CIKM-20
CIKM-20 copied to clipboard
CauseNet: Towards a Causality Graph Extracted from the Web
CauseNet Source Code for Analysis & Extraction
This source code forms the basis for our CIKM 2020 paper CauseNet: Towards a Causality Graph Extracted from the Web. The code is divided into two components: one component for analyzing the graph and another component for extracting the graph from the web. The final graph can be downloaded from causenet.org. When using the code, please make sure to refer to it as follows:
@inproceedings{heindorf2020causenet,
author = {Stefan Heindorf and
Yan Scholten and
Henning Wachsmuth and
Axel-Cyrille Ngonga Ngomo and
Martin Potthast},
title = {CauseNet: Towards a Causality Graph Extracted from the Web},
booktitle = {{CIKM}},
publisher = {{ACM}},
year = {2020}
}
Overview
Project structure
We assume the following project structure:
CIKM-20/
├── java
│ ├── bootstrapping
│ └── extraction
├── notebooks
│ ├── 01-concept-spotting
│ │ ├── 01-texts-training.ipynb
│ │ ├── 02-texts-spotting-wikipedia.ipynb
│ │ ├── 03-texts-spotting-clueweb.ipynb
│ │ ├── 04-infoboxes-training.ipynb
│ │ ├── 05-infoboxes-spotting.ipynb
│ │ ├── 06-lists-training.ipynb
│ │ └── 07-lists-spotting.ipynb
│ ├── 02-graph-construction
│ │ └── 01-graph-construction.ipynb
│ ├── 03-graph-analysis
│ │ ├── 01-knowledge-bases-overview.ipynb
│ │ └── 02-graph-statistics.ipynb
│ └── 04-graph-evaluation
│ ├── 01-graph-evaluation-precision.ipynb
│ ├── 02-qa-corpus-construction.ipynb
│ └── 03-graph-evaluation-recall.ipynb
└── data/
├── bootstrapping
│ ├── 0-instances
│ ├── 0-patterns
│ ├── 1-instances
│ ├── 1-patterns
│ ├── 2-instances
│ ├── 2-patterns
│ └── seeds.csv
├── question-answering/
├── causality-graphs/
│ ├── extraction
│ │ ├── clueweb
│ │ └── wikipedia
│ ├── spotting
│ │ ├── clueweb
│ │ └── wikipedia
│ ├── integration
│ ├── causenet-full.jsonl.bz2
│ ├── causenet-precision.jsonl.bz2
│ └── causenet-sample.json
├── categorization
├── random
├── concept-spotting
│ ├── infoboxes
│ ├── lists
│ └── texts
├── flair-models
│ ├── infoboxes
│ ├── lists/
│ └── texts/
├── lucene-index/
└── external
├── extraction-sources
│ ├── clueweb12
│ └── wikipedia
├── knowledge-bases
│ ├── conceptnet-assertions-5.6.0.csv
│ ├── freebase-rdf-latest.gz
│ └── wikidata-20181001-all.json.bz2
├── msmarco
├── nltk
├── stop-word-lists
├── spacy
└── stanfordnlp
Prerequisites
We recommend Miniconda for easy installation on many platforms.
- Create new environment:
conda env create -f environment.yml
- Activate environment:
conda activate cikm20-causenet
- Install Kernel:
python -m ipykernel install --user --name cikm20-causenet --display-name cikm20-causenet
- Start Jupyter:
jupyter notebook
CauseNet: Analysis
The code was tested with Python 3.7.3, under Linux 4.9.0-8-amd64 with 16 cores and 256 GB RAM.
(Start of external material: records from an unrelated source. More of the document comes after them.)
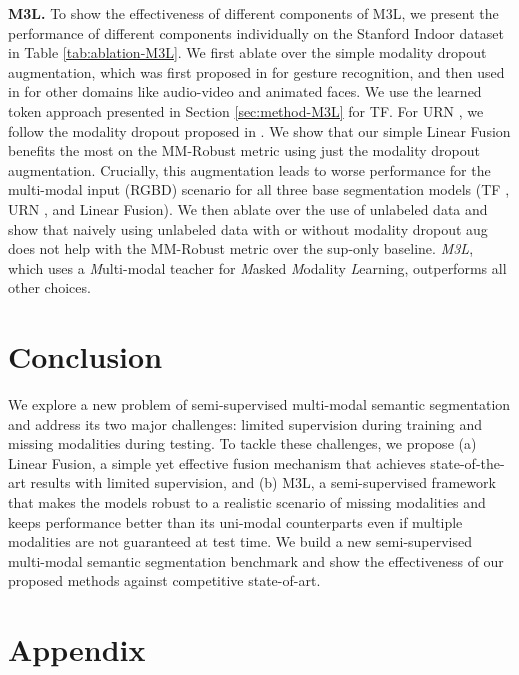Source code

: \documentclass[10pt,twocolumn,letterpaper]{article}
\begin{document}
\noindent\textbf{M3L.} To show the effectiveness of different components of M3L, we present the performance of different components individually on the Stanford Indoor dataset in Table \ref{tab:ablation-M3L}. We first ablate over the simple modality dropout augmentation, which was first proposed in \cite{neverova2015moddrop} for gesture recognition, and then used in \cite{hussen2020modality, 9746613} for other domains like audio-video and animated faces. We use the learned token approach presented in Section \ref{sec:method-M3L} for TF. For URN \cite{urn}, we follow the modality dropout proposed in \cite{urn}. We show that our simple Linear Fusion benefits the most on the MM-Robust metric using just the modality dropout augmentation. Crucially, this augmentation leads to worse performance for the multi-modal input (RGBD) scenario for all three base segmentation models (TF \cite{tokenfusion}, URN \cite{urn}, and Linear Fusion). We then ablate over the use of unlabeled data and show that naively using unlabeled data with or without modality dropout aug does not help with the MM-Robust metric over the sup-only baseline. \emph{M3L}, which uses a \emph{M}ulti-modal teacher for \emph{M}asked \emph{M}odality \emph{L}earning, outperforms all other choices. \section{Conclusion}
We explore a new problem of semi-supervised multi-modal semantic segmentation and address its two major challenges: limited supervision during training and missing modalities during testing. To tackle these challenges, we propose (a) Linear Fusion, a simple yet effective fusion mechanism that achieves state-of-the-art results with limited supervision, and (b) M3L, a semi-supervised framework that makes the models robust to a realistic scenario of missing modalities and keeps performance better than its uni-modal counterparts even if multiple modalities are not guaranteed at test time. We build a new semi-supervised multi-modal semantic segmentation benchmark and show the effectiveness of our proposed methods against competitive state-of-art. {\small


}
\clearpage
\appendix
\section{Appendix}
\end{document}
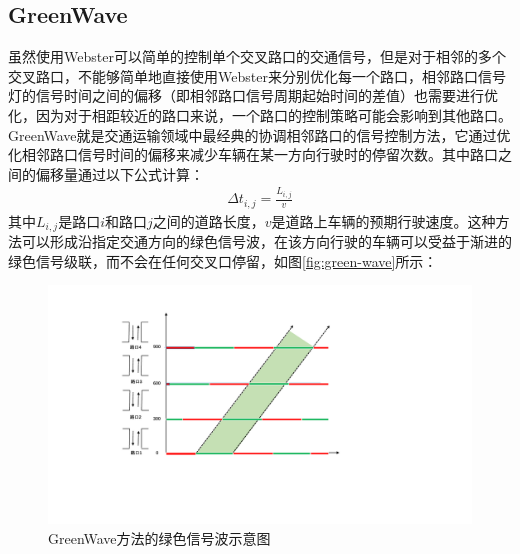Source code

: \subsection{GreenWave}
虽然使用Webster可以简单的控制单个交叉路口的交通信号，但是对于相邻的多个交叉路口，不能够简单地直接使用Webster来分别优化每一个路口，相邻路口信号灯的信号时间之间的偏移（即相邻路口信号周期起始时间的差值）也需要进行优化，因为对于相距较近的路口来说，一个路口的控制策略可能会影响到其他路口。
GreenWave\cite{roess2004traffic}就是交通运输领域中最经典的协调相邻路口的信号控制方法，它通过优化相邻路口信号时间的偏移来减少车辆在某一方向行驶时的停留次数。其中路口之间的偏移量通过以下公式计算：
\begin{align}
    \label{eq:green-wave}
    \Delta t_{i, j}=\frac{L_{i, j}}{v}
\end{align}
其中$L_{i, j}$是路口$i$和路口$j$之间的道路长度，$v$是道路上车辆的预期行驶速度。这种方法可以形成沿指定交通方向的绿色信号波，在该方向行驶的车辆可以受益于渐进的绿色信号级联，而不会在任何交叉口停留，如图\autoref{fig:green-wave}所示：
\begin{figure}[htb]
    \includegraphics[width=1.2\textwidth]{fig/green-ware.pdf}
    \caption{GreenWave方法的绿色信号波示意图}
    \label{fig:green-wave}
\end{figure}

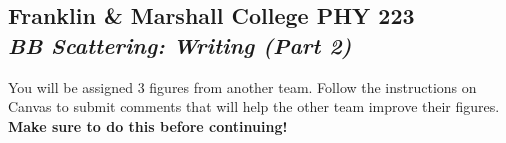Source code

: \documentclass[11pt]{article}
\begin{document}
\begin{center}
\section*{
Franklin \& Marshall College \hfill PHY 223\\
\bigskip
{\Large \it BB Scattering: Writing  (Part 2)}}
\end{center}



\vspace{3mm}

You will be assigned 3 figures from another team. Follow the instructions on Canvas to submit comments that will help the other team improve their figures. \textbf{Make sure to do this before continuing!}




\end{document}
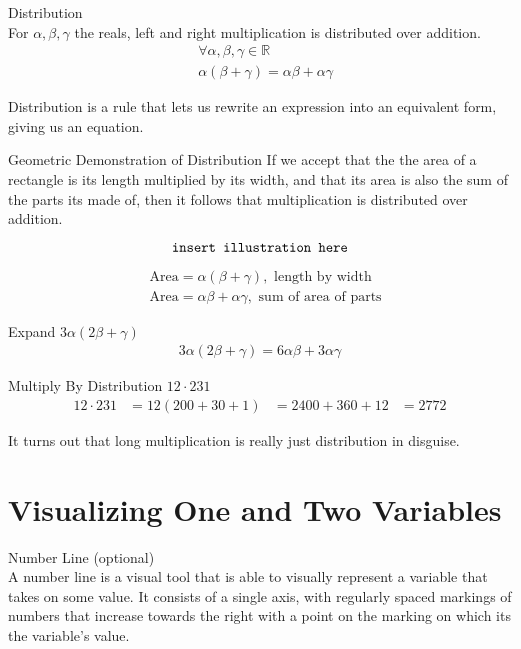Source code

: \documentclass{book}
\begin{document}
  {\axiom Distribution \\
    For $\alpha, \beta, \gamma$ the reals, left and right multiplication is distributed over addition.
    \begin{align*}
      & \forall \alpha, \beta, \gamma \in \mathbb{R}\\
      & \alpha (\beta + \gamma) = \alpha \beta + \alpha \gamma
    \end{align*}

    Distribution is a rule that lets us rewrite an expression into an equivalent form, giving us an equation.\\
  }

  {\remark Geometric Demonstration of Distribution 
    If we accept that the the area of a rectangle is its length multiplied by its width, and that its area is also the sum of the parts its made of, then it follows that multiplication is distributed over addition.

    $$\text{\texttt{insert illustration here}}$$

    \begin{align*}
      & \text{Area} = \alpha (\beta + \gamma), \text{ length by width}\\
      & \text{Area} = \alpha \beta + \alpha \gamma, \text{ sum of area of parts}
    \end{align*}
  }

  {\example Expand $3 \alpha(2 \beta + \gamma)$ 
    \begin{align*}
      3 \alpha (2 \beta + \gamma) = 6 \alpha \beta + 3 \alpha \gamma
    \end{align*}
  }

  {\example Multiply By Distribution $12 \cdot 231$
    \begin{align*}
      12 \cdot 231 & = 12 (200 + 30 + 1)
      & = 2400 + 360 + 12
      & = 2772
    \end{align*}

    It turns out that long multiplication is really just distribution in disguise.\\
  }

  \chapter{Visualizing One and Two Variables}

  {\remark Number Line (optional) \\
    A number line is a visual tool that is able to visually represent a variable that takes on some value. It consists of a single axis, with regularly spaced markings of numbers that increase towards the right with a point on the marking on which its the variable's value.\\
  }
\end{document}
Overview of causal relations in knowledge bases
Overview of causal relations in knowledge bases as provided by Table 1.
Required Input Data
- CauseNet-Full (output of the extraction component)
data/causality-graphs/causenet-full.jsonl.bz2
- Freebase
data/external/knowledge-bases/freebase-rdf-latest.gz
- ConceptNet (version 5.6.0)
data/external/knowledge-bases/conceptnet-assertions-5.6.0.csv
- Wikidata
data/external/knowledge-bases/wikidata-20181001-all.json.bz2
Execution
Execute the following notebook:
notebooks/03-graph-analysis/
└── 01-knowledge-bases-overview.ipynb
CauseNet: Graph Analysis
Required Input Data
- CauseNet-Full (output of the extraction component)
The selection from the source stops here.